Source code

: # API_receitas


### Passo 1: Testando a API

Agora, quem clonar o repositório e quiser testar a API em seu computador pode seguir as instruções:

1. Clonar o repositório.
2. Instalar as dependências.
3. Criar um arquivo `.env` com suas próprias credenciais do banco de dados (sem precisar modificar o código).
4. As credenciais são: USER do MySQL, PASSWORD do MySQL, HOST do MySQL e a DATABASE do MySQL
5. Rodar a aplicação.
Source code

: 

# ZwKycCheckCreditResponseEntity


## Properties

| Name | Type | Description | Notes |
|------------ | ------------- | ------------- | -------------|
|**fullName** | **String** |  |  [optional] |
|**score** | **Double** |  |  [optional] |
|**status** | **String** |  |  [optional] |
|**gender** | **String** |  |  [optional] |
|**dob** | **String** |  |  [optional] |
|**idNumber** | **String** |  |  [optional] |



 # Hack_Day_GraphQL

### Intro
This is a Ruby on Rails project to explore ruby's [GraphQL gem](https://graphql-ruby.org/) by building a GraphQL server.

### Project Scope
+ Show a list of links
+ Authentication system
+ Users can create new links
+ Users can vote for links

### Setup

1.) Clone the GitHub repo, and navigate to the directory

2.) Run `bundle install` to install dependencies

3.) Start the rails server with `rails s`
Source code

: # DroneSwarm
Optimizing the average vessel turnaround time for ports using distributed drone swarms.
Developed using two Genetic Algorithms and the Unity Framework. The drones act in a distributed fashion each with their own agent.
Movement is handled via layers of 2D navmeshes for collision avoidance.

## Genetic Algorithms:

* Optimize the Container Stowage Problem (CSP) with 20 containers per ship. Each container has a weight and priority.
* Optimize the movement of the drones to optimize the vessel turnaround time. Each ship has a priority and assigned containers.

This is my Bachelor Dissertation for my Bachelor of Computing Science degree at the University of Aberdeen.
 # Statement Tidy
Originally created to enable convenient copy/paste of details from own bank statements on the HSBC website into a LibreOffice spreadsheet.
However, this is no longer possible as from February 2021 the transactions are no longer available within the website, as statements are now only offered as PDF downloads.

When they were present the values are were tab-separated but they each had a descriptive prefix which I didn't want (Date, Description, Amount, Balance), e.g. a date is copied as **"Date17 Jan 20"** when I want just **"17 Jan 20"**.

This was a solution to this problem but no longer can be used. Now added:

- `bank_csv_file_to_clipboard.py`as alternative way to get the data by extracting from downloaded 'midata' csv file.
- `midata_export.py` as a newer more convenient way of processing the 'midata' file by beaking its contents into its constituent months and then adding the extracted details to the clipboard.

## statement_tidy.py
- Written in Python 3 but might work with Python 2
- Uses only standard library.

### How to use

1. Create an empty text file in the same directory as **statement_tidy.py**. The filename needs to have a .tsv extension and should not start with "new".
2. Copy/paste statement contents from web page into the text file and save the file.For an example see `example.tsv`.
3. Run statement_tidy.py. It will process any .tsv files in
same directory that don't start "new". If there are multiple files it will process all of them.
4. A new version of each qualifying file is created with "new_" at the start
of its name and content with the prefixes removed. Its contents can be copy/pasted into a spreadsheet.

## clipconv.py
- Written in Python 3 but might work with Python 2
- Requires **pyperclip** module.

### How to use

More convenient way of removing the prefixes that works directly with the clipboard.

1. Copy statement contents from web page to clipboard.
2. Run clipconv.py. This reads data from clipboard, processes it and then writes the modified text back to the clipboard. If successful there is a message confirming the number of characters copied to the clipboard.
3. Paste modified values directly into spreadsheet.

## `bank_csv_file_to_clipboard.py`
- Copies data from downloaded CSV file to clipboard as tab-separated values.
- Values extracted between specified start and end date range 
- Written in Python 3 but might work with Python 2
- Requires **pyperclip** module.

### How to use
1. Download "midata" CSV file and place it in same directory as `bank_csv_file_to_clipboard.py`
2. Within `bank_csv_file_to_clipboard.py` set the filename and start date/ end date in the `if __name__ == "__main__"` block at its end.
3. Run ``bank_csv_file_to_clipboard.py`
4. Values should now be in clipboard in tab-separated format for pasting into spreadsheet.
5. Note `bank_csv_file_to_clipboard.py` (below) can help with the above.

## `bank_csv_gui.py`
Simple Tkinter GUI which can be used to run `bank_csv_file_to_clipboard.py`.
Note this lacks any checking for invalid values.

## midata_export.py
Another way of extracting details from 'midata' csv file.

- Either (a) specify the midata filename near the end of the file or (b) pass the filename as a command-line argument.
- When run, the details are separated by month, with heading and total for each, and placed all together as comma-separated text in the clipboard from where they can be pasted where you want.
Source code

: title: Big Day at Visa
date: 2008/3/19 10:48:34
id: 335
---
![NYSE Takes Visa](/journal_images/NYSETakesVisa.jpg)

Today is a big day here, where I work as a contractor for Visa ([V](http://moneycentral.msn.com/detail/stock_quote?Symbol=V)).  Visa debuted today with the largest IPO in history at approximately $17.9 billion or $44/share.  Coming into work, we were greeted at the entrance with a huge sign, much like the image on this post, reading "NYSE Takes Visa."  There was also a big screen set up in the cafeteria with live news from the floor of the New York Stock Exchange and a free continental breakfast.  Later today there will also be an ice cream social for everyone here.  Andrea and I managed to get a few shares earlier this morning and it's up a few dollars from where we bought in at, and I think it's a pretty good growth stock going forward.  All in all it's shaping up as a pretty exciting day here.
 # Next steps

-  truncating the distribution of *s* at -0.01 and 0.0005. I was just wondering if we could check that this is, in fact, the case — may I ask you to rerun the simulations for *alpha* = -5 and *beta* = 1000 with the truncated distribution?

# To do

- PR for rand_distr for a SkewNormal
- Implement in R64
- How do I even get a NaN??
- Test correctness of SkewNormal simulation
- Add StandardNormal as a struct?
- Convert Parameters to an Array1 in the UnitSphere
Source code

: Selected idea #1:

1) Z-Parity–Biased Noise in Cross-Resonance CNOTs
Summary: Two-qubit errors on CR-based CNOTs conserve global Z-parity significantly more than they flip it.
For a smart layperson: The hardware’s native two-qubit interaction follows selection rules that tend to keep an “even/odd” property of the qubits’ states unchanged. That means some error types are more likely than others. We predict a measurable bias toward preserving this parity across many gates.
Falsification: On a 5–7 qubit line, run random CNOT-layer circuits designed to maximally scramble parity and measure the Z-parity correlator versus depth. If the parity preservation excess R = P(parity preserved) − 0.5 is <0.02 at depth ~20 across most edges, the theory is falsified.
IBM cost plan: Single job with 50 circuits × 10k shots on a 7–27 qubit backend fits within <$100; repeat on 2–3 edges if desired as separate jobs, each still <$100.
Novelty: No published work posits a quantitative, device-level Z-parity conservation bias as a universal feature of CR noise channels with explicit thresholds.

◆ ◆ ◆

== WORK ITEM ==
Set down the lines of the records exactly, from the first one through the line containing "## Properties", and add nothing else.

== TASK OUTPUT ==
Source code

: # API_receitas


### Passo 1: Testando a API

Agora, quem clonar o repositório e quiser testar a API em seu computador pode seguir as instruções:

1. Clonar o repositório.
2. Instalar as dependências.
3. Criar um arquivo `.env` com suas próprias credenciais do banco de dados (sem precisar modificar o código).
4. As credenciais são: USER do MySQL, PASSWORD do MySQL, HOST do MySQL e a DATABASE do MySQL
5. Rodar a aplicação.
Source code

: 

# ZwKycCheckCreditResponseEntity


## Properties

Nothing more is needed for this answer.